In everyday usage, "risk" is essentially synonymous with "danger." For example, we might say that someone walking alone on a poorly lit street after dark has a risk of being mugged.

However, "risk" is also used to quantify a danger. In the most basic form, a risk is a probability. For example, we might say that the risk that a U.S. resident dies from a heart attack is about 25%, meaning that about 25% of all deaths in the U.S. are from heart attacks.

Just this usage alone brings up the question of reference category, especially if we phrase the risk as "Your risk of dying of a heart attack is about 25%." The risk may be higher or lower depending on other factors (gender, occupation, age, etc.) in addition to being a U.S. resident.

Another common use of the word risk is in the term
relative risk (also called risk ratio).  This is a method of comparing the risk of one group with the risk of another. One group might be people with a certain condition (or receiving a certain treatment) and the other group people without that condition (or not receiving the treatment). Relative risk is the ratio of the risks for the two groups. This immediately brings  in two possible source of confusion:
  1. What are the two groups?
  2. Which group's risk is in the numerator and which group's risk is in the denominator?

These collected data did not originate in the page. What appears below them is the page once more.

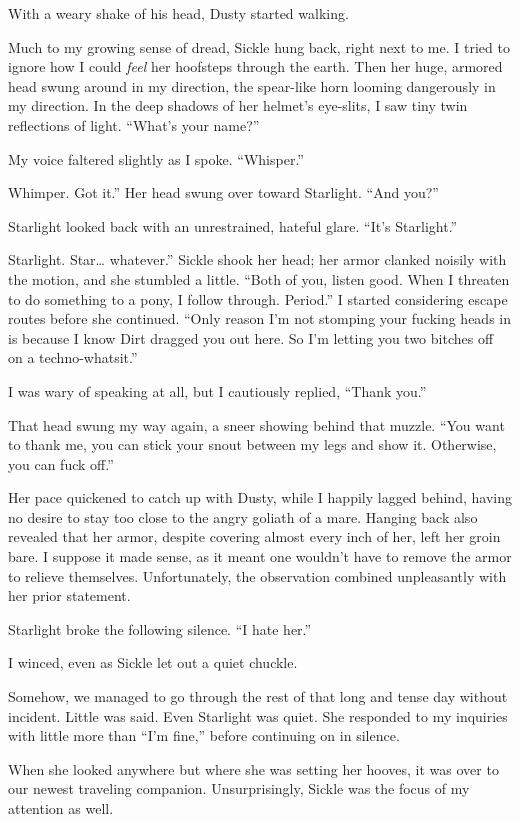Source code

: With a weary shake of his head, Dusty started walking.

Much to my growing sense of dread, Sickle hung back, right next to me. I tried to ignore how I could \textit{feel} her hoofsteps through the earth. Then her huge, armored head swung around in my direction, the spear-like horn looming dangerously in my direction. In the deep shadows of her helmet’s eye-slits, I saw tiny twin reflections of light. “What’s your name?”

My voice faltered slightly as I spoke. “Whisper.”

\leavevmode{}Whimper. Got it.” Her head swung over toward Starlight. “And you?”

Starlight looked back with an unrestrained, hateful glare. “It’s Starlight.”

\leavevmode{}Starlight. Star… whatever.” Sickle shook her head; her armor clanked noisily with the motion, and she stumbled a little. “Both of you, listen good. When I threaten to do something to a pony, I follow through. Period.” I started considering escape routes before she continued. “Only reason I’m not stomping your fucking heads in is because I know Dirt dragged you out here. So I’m letting you two bitches off on a techno-whatsit.”

I was wary of speaking at all, but I cautiously replied, “Thank you.”

That head swung my way again, a sneer showing behind that muzzle. “You want to thank me, you can stick your snout between my legs and show it. Otherwise, you can fuck off.”

Her pace quickened to catch up with Dusty, while I happily lagged behind, having no desire to stay too close to the angry goliath of a mare. Hanging back also revealed that her armor, despite covering almost every inch of her, left her groin bare. I suppose it made sense, as it meant one wouldn’t have to remove the armor to relieve themselves. Unfortunately, the observation combined unpleasantly with her prior statement.

Starlight broke the following silence. “I hate her.”

I winced, even as Sickle let out a quiet chuckle.

{\br}%
Somehow, we managed to go through the rest of that long and tense day without incident. Little was said. Even Starlight was quiet. She responded to my inquiries with little more than “I’m fine,” before continuing on in silence.

When she looked anywhere but where she was setting her hooves, it was over to our newest traveling companion. Unsurprisingly, Sickle was the focus of my attention as well.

Another source of misunderstanding when relative risks are given is that sometimes only the relative risk is given. We also need to know the "absolute risk" (the risk of at least one of the groups involved) in order to interpret what the relative risk is telling us.
Example: The report on a clinical trial of a new drug might say that the relative risk of a heart attack for people with high cholesterol in a certain age group who take the drug, compared with people in that same age group with high cholesterol who take a placebo instead of the drug, is 75%. (This might also be presented as  a 25% reduction in risk.) This might sound substantial. But whether or not it is depends on the absolute risks. 

Notes:
For a consumer-oriented explanation of  health risks at a fiarly basic level of quantitative literacy, see
 Woloshin, Steven, Schwartz, Lisa, and Welch, H. Gilbert (2008). Know Your Chances, University of California Press.